[Document images with source code]
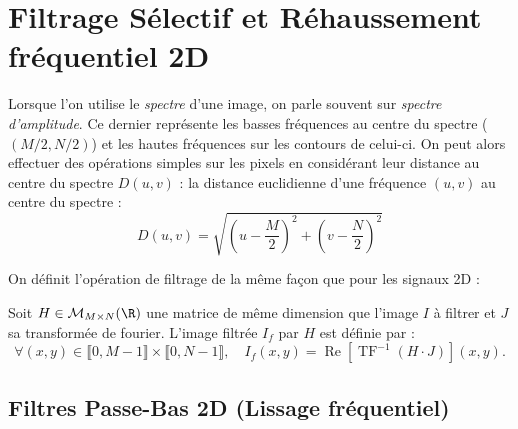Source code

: 
\section{Filtrage Sélectif et Réhaussement fréquentiel 2D}

Lorsque l'on utilise le \emph{spectre} d'une image, on parle souvent sur \emph{spectre d'amplitude}. Ce dernier représente les basses fréquences au centre du spectre ($(M/2, N/2)$) et les hautes fréquences sur les contours de celui-ci. On peut alors effectuer des opérations simples sur les pixels en considérant leur distance au centre du spectre $D(u,v)$ : la distance euclidienne d'une fréquence $(u,v)$ au centre du spectre :
\begin{equation}
    D(u,v) = \sqrt{\left(u - \frac{M}{2}\right)^2 + \left(v - \frac{N}{2}\right)^2}
\end{equation}

On définit l'opération de filtrage de la même façon que pour les signaux 2D : 
\begin{definition}[Filtrage]
    Soit $H \in \mathcal{M}_{M \times N}(\R)$ une matrice de même dimension que l'image $I$ à filtrer et $J$ sa transformée de fourier. L'image filtrée $I_f$ par $H$ est définie par : 
    \begin{equation}
        \forall (x,y) \in \llbracket 0, M-1 \rrbracket \times \llbracket 0, N-1 \rrbracket, \quad I_f(x,y) = \operatorname{Re}\left[\operatorname{TF}^{-1}(H \cdot J)\right](x,y). 
    \end{equation}
\end{definition}

\subsection{Filtres Passe-Bas 2D (Lissage fréquentiel)}

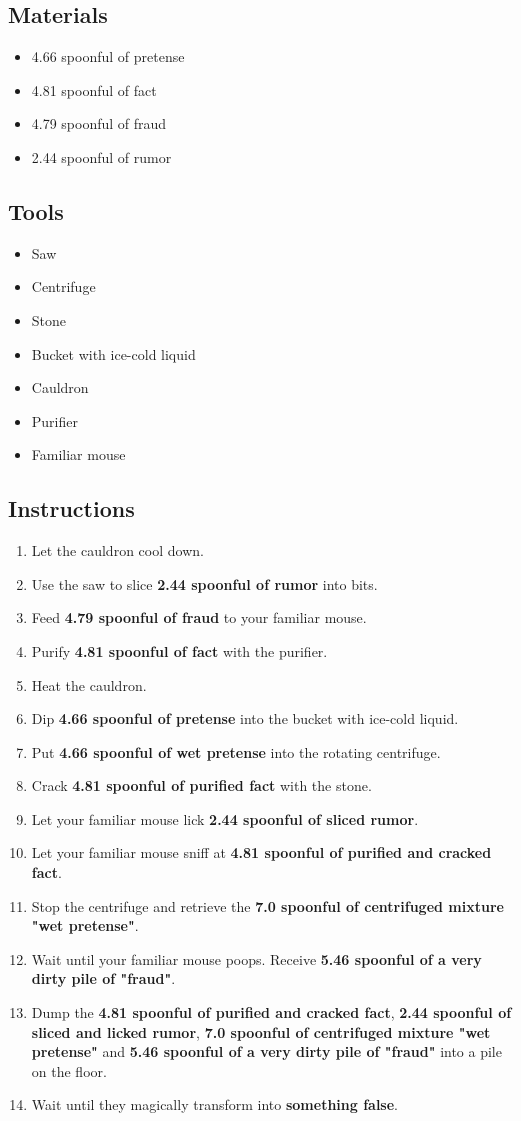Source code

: \documentclass{article}
\begin{document}
\subsection{Materials}\begin{itemize}
\item 
4.66 spoonful of pretense
\item 
4.81 spoonful of fact
\item 
4.79 spoonful of fraud
\item 
2.44 spoonful of rumor
\end{itemize}
\subsection{Tools}\begin{itemize}
\item 
Saw
\item 
Centrifuge
\item 
Stone
\item 
Bucket with ice-cold liquid
\item 
Cauldron
\item 
Purifier
\item 
Familiar mouse
\end{itemize}
\subsection{Instructions}\begin{enumerate}
\item 
Let the cauldron cool down.
\item 
Use the saw to slice \textbf{2.44 spoonful of rumor} into bits.
\item 
Feed \textbf{4.79 spoonful of fraud} to your familiar mouse.
\item 
Purify \textbf{4.81 spoonful of fact} with the purifier.
\item 
Heat the cauldron.
\item 
Dip \textbf{4.66 spoonful of pretense} into the bucket with ice-cold liquid.
\item 
Put \textbf{4.66 spoonful of wet pretense} into the rotating centrifuge.
\item 
Crack \textbf{4.81 spoonful of purified fact} with the stone.
\item 
Let your familiar mouse lick \textbf{2.44 spoonful of sliced rumor}.
\item 
Let your familiar mouse sniff at \textbf{4.81 spoonful of purified and cracked fact}.
\item 
Stop the centrifuge and retrieve the \textbf{7.0 spoonful of centrifuged mixture "wet pretense"}.
\item 
Wait until your familiar mouse poops. Receive \textbf{5.46 spoonful of a very dirty pile of "fraud"}.
\item 
Dump the \textbf{4.81 spoonful of purified and cracked fact}, \textbf{2.44 spoonful of sliced and licked rumor}, \textbf{7.0 spoonful of centrifuged mixture "wet pretense"} and \textbf{5.46 spoonful of a very dirty pile of "fraud"} into a pile on the floor.
\item 
Wait until they magically transform into \textbf{something false}.
\end{enumerate}
\newpage
\end{document}
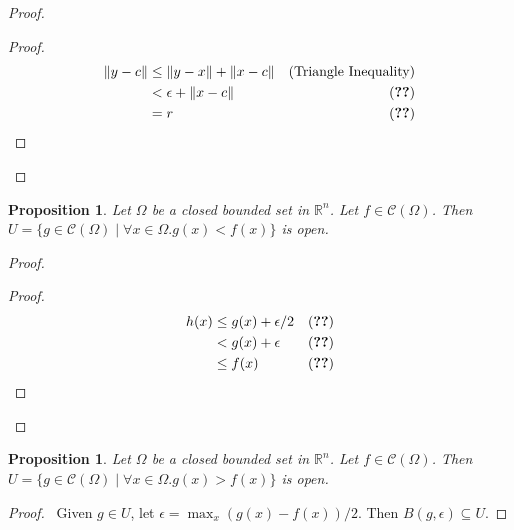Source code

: \documentclass{book}
\let\qed\relax
\newtheorem{prop}[ax]{Proposition}
\theoremstyle{definition}
\begin{document}
\begin{proof}
\pf
{}
\begin{proof}
	\pf
	\begin{align*}
		\|y-c\| & \leq \|y-x\| + \|x-c\| & (\text{Triangle Inequality}) \\
		& < \epsilon + \|x-c\| & (\text{\stepref{5}}) \\
		& = r & (\text{\stepref{4}})
	\end{align*}
\end{proof}
\qed
\end{proof}

\begin{prop}
Let $\Omega$ be a closed bounded set in $\mathbb{R}^n$. Let $f \in \mathcal{C}(\Omega)$. Then $U = \{ g \in \mathcal{C}(\Omega) \mid \forall x \in \Omega. g(x) < f(x) \}$ is open.
\end{prop}

\begin{proof}
\pf
{}
\begin{proof}
	\pf
	\begin{align*}
		h(x) & \leq g(x) + \epsilon/2 & (\text{\stepref{4}}) \\
		& < g(x) + \epsilon & (\text{\stepref{3}}) \\
		& \leq f(x) & (\text{\stepref{2}})
	\end{align*}
\end{proof}
\qed
\end{proof}

\begin{prop}
Let $\Omega$ be a closed bounded set in $\mathbb{R}^n$. Let $f \in \mathcal{C}(\Omega)$. Then $U = \{ g \in \mathcal{C}(\Omega) \mid \forall x \in \Omega. g(x) > f(x) \}$ is open.
\end{prop}

\begin{proof}
\pf\ Given $g \in U$, let $\epsilon = \max_x (g(x) - f(x))/2$. Then $B(g,\epsilon) \subseteq U$. \qed
\end{proof}
\end{document}
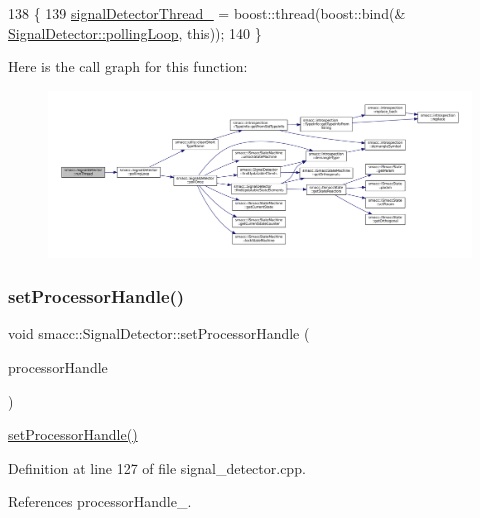 \begin{DoxyCode}
138     \{
139         \hyperlink{classsmacc_1_1SignalDetector_a4346a400cd37eafc5d1d2e63d975785e}{signalDetectorThread\_} = boost::thread(boost::bind(&
      \hyperlink{classsmacc_1_1SignalDetector_a2665e66cdae9f6533c64bbcecf3fa199}{SignalDetector::pollingLoop}, \textcolor{keyword}{this}));
140     \}
\end{DoxyCode}
Here is the call graph for this function\+:
\nopagebreak
\begin{figure}[H]
\begin{center}
\leavevmode
\includegraphics[width=350pt]{classsmacc_1_1SignalDetector_a48b3fee853ddcb25732408b22ecfcf39_cgraph}
\end{center}
\end{figure}
\mbox{\label{classsmacc_1_1SignalDetector_ac1197a77c32a3b817005391e550ce646}} 
\subsubsection{\texorpdfstring{set\+Processor\+Handle()}{setProcessorHandle()}}
{\footnotesize\ttfamily void smacc\+::\+Signal\+Detector\+::set\+Processor\+Handle (\begin{DoxyParamCaption}\item[{Smacc\+Fifo\+Scheduler\+::processor\+\_\+handle}]{processor\+Handle }\end{DoxyParamCaption})}

\hyperlink{classsmacc_1_1SignalDetector_ac1197a77c32a3b817005391e550ce646}{set\+Processor\+Handle()} 

Definition at line 127 of file signal\+\_\+detector.\+cpp.



References processor\+Handle\+\_\+.



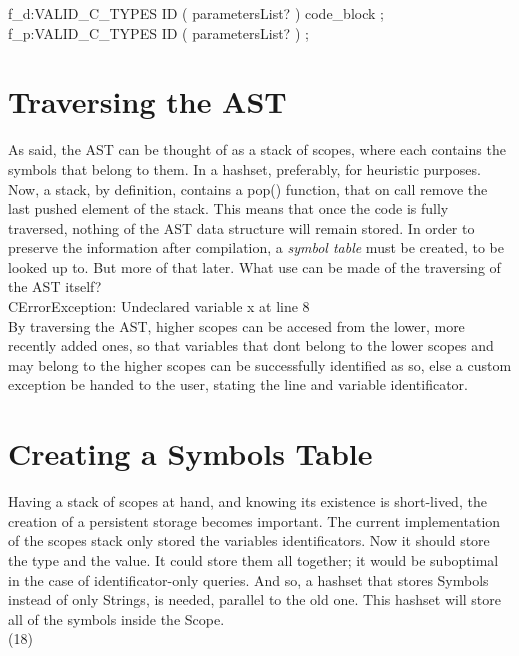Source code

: \documentclass[twocolumn,10ptr]{article}
\begin{document}
f\_d:VALID\_C\_TYPES ID \textsc{}(\textsc{} parametersList? \textsc{})\textsc{} code\_block ;\\

f\_p:VALID\_C\_TYPES ID \textsc{}(\textsc{} parametersList? \textsc{})\textsc{}  ;\\


\section{ Traversing the AST}
As said, the AST can be thought of as a stack of scopes, where each contains the symbols that belong to them. In a hashset, preferably, for heuristic purposes. Now, a stack, by definition, contains a pop() function, that on call remove the last pushed element of the stack. This means that once the code is fully traversed, nothing of the AST data structure will remain stored. In order to preserve the information after compilation, a \textit{symbol table} must be created, to be looked up to. But more of that later. What use can be made of the traversing of the AST itself?\\
 
 CErrorException: Undeclared variable x at line 8\\
 
 By traversing the AST, higher scopes can be accesed from the lower, more recently added ones, so that variables that dont belong to the lower scopes and may belong to the higher scopes can be successfully identified as so, else a custom exception be handed to the user, stating the line and variable identificator.


\section{ Creating a Symbols Table}
 Having a stack of scopes at hand, and knowing its existence is short-lived, the creation of a persistent storage becomes important. The current implementation of the scopes stack only stored the variables identificators. Now it should store the type and the value. It could store them all together; it would be suboptimal in the case of identificator-only queries. And so, a hashset that stores Symbols instead of only Strings, is needed, parallel to the old one. This hashset will store all of the symbols inside the Scope.\\

(18)\\
\end{document}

# [Assignment]
Leave the pictures out and reproduce each record exactly as written.

# [Exercise output]
Source code

: 
\section{Filtrage Sélectif et Réhaussement fréquentiel 2D}

Lorsque l'on utilise le \emph{spectre} d'une image, on parle souvent sur \emph{spectre d'amplitude}. Ce dernier représente les basses fréquences au centre du spectre ($(M/2, N/2)$) et les hautes fréquences sur les contours de celui-ci. On peut alors effectuer des opérations simples sur les pixels en considérant leur distance au centre du spectre $D(u,v)$ : la distance euclidienne d'une fréquence $(u,v)$ au centre du spectre :
\begin{equation}
    D(u,v) = \sqrt{\left(u - \frac{M}{2}\right)^2 + \left(v - \frac{N}{2}\right)^2}
\end{equation}

On définit l'opération de filtrage de la même façon que pour les signaux 2D : 
\begin{definition}[Filtrage]
    Soit $H \in \mathcal{M}_{M \times N}(\R)$ une matrice de même dimension que l'image $I$ à filtrer et $J$ sa transformée de fourier. L'image filtrée $I_f$ par $H$ est définie par : 
    \begin{equation}
        \forall (x,y) \in \llbracket 0, M-1 \rrbracket \times \llbracket 0, N-1 \rrbracket, \quad I_f(x,y) = \operatorname{Re}\left[\operatorname{TF}^{-1}(H \cdot J)\right](x,y). 
    \end{equation}
\end{definition}

\subsection{Filtres Passe-Bas 2D (Lissage fréquentiel)}

Source code

: \documentclass{article}
\begin{document}
\subsection{Materials}\begin{itemize}
\item 
4.66 spoonful of pretense
\item 
4.81 spoonful of fact
\item 
4.79 spoonful of fraud
\item 
2.44 spoonful of rumor
\end{itemize}
\subsection{Tools}\begin{itemize}
\item 
Saw
\item 
Centrifuge
\item 
Stone
\item 
Bucket with ice-cold liquid
\item 
Cauldron
\item 
Purifier
\item 
Familiar mouse
\end{itemize}
\subsection{Instructions}\begin{enumerate}
\item 
Let the cauldron cool down.
\item 
Use the saw to slice \textbf{2.44 spoonful of rumor} into bits.
\item 
Feed \textbf{4.79 spoonful of fraud} to your familiar mouse.
\item 
Purify \textbf{4.81 spoonful of fact} with the purifier.
\item 
Heat the cauldron.
\item 
Dip \textbf{4.66 spoonful of pretense} into the bucket with ice-cold liquid.
\item 
Put \textbf{4.66 spoonful of wet pretense} into the rotating centrifuge.
\item 
Crack \textbf{4.81 spoonful of purified fact} with the stone.
\item 
Let your familiar mouse lick \textbf{2.44 spoonful of sliced rumor}.
\item 
Let your familiar mouse sniff at \textbf{4.81 spoonful of purified and cracked fact}.
\item 
Stop the centrifuge and retrieve the \textbf{7.0 spoonful of centrifuged mixture "wet pretense"}.
\item 
Wait until your familiar mouse poops. Receive \textbf{5.46 spoonful of a very dirty pile of "fraud"}.
\item 
Dump the \textbf{4.81 spoonful of purified and cracked fact}, \textbf{2.44 spoonful of sliced and licked rumor}, \textbf{7.0 spoonful of centrifuged mixture "wet pretense"} and \textbf{5.46 spoonful of a very dirty pile of "fraud"} into a pile on the floor.
\item 
Wait until they magically transform into \textbf{something false}.
\end{enumerate}
\newpage
\end{document}
Source code

: \documentclass{book}
\let\qed\relax
\newtheorem{prop}[ax]{Proposition}
\theoremstyle{definition}
\begin{document}
\begin{proof}
\pf
{}
\begin{proof}
	\pf
	\begin{align*}
		\|y-c\| & \leq \|y-x\| + \|x-c\| & (\text{Triangle Inequality}) \\
		& < \epsilon + \|x-c\| & (\text{\stepref{5}}) \\
		& = r & (\text{\stepref{4}})
	\end{align*}
\end{proof}
\qed
\end{proof}

\begin{prop}
Let $\Omega$ be a closed bounded set in $\mathbb{R}^n$. Let $f \in \mathcal{C}(\Omega)$. Then $U = \{ g \in \mathcal{C}(\Omega) \mid \forall x \in \Omega. g(x) < f(x) \}$ is open.
\end{prop}

\begin{proof}
\pf
{}
\begin{proof}
	\pf
	\begin{align*}
		h(x) & \leq g(x) + \epsilon/2 & (\text{\stepref{4}}) \\
		& < g(x) + \epsilon & (\text{\stepref{3}}) \\
		& \leq f(x) & (\text{\stepref{2}})
	\end{align*}
\end{proof}
\qed
\end{proof}

\begin{prop}
Let $\Omega$ be a closed bounded set in $\mathbb{R}^n$. Let $f \in \mathcal{C}(\Omega)$. Then $U = \{ g \in \mathcal{C}(\Omega) \mid \forall x \in \Omega. g(x) > f(x) \}$ is open.
\end{prop}

\begin{proof}
\pf\ Given $g \in U$, let $\epsilon = \max_x (g(x) - f(x))/2$. Then $B(g,\epsilon) \subseteq U$. \qed
\end{proof}
\end{document}
 \begin{DoxyCode}
138     \{
139         \hyperlink{classsmacc_1_1SignalDetector_a4346a400cd37eafc5d1d2e63d975785e}{signalDetectorThread\_} = boost::thread(boost::bind(&
      \hyperlink{classsmacc_1_1SignalDetector_a2665e66cdae9f6533c64bbcecf3fa199}{SignalDetector::pollingLoop}, \textcolor{keyword}{this}));
140     \}
\end{DoxyCode}
Here is the call graph for this function\+:
\nopagebreak
\begin{figure}[H]
\begin{center}
\leavevmode
\includegraphics[width=350pt]{classsmacc_1_1SignalDetector_a48b3fee853ddcb25732408b22ecfcf39_cgraph}
\end{center}
\end{figure}
\mbox{\label{classsmacc_1_1SignalDetector_ac1197a77c32a3b817005391e550ce646}} 
\subsubsection{\texorpdfstring{set\+Processor\+Handle()}{setProcessorHandle()}}
{\footnotesize\ttfamily void smacc\+::\+Signal\+Detector\+::set\+Processor\+Handle (\begin{DoxyParamCaption}\item[{Smacc\+Fifo\+Scheduler\+::processor\+\_\+handle}]{processor\+Handle }\end{DoxyParamCaption})}

\hyperlink{classsmacc_1_1SignalDetector_ac1197a77c32a3b817005391e550ce646}{set\+Processor\+Handle()} 

Definition at line 127 of file signal\+\_\+detector.\+cpp.



References processor\+Handle\+\_\+.



Source code

: \documentclass[twocolumn,10ptr]{article}
\begin{document}
f\_d:VALID\_C\_TYPES ID \textsc{}(\textsc{} parametersList? \textsc{})\textsc{} code\_block ;\\

f\_p:VALID\_C\_TYPES ID \textsc{}(\textsc{} parametersList? \textsc{})\textsc{}  ;\\


\section{ Traversing the AST}
As said, the AST can be thought of as a stack of scopes, where each contains the symbols that belong to them. In a hashset, preferably, for heuristic purposes. Now, a stack, by definition, contains a pop() function, that on call remove the last pushed element of the stack. This means that once the code is fully traversed, nothing of the AST data structure will remain stored. In order to preserve the information after compilation, a \textit{symbol table} must be created, to be looked up to. But more of that later. What use can be made of the traversing of the AST itself?\\
 
 CErrorException: Undeclared variable x at line 8\\
 
 By traversing the AST, higher scopes can be accesed from the lower, more recently added ones, so that variables that dont belong to the lower scopes and may belong to the higher scopes can be successfully identified as so, else a custom exception be handed to the user, stating the line and variable identificator.


\section{ Creating a Symbols Table}
 Having a stack of scopes at hand, and knowing its existence is short-lived, the creation of a persistent storage becomes important. The current implementation of the scopes stack only stored the variables identificators. Now it should store the type and the value. It could store them all together; it would be suboptimal in the case of identificator-only queries. And so, a hashset that stores Symbols instead of only Strings, is needed, parallel to the old one. This hashset will store all of the symbols inside the Scope.\\

(18)\\
\end{document}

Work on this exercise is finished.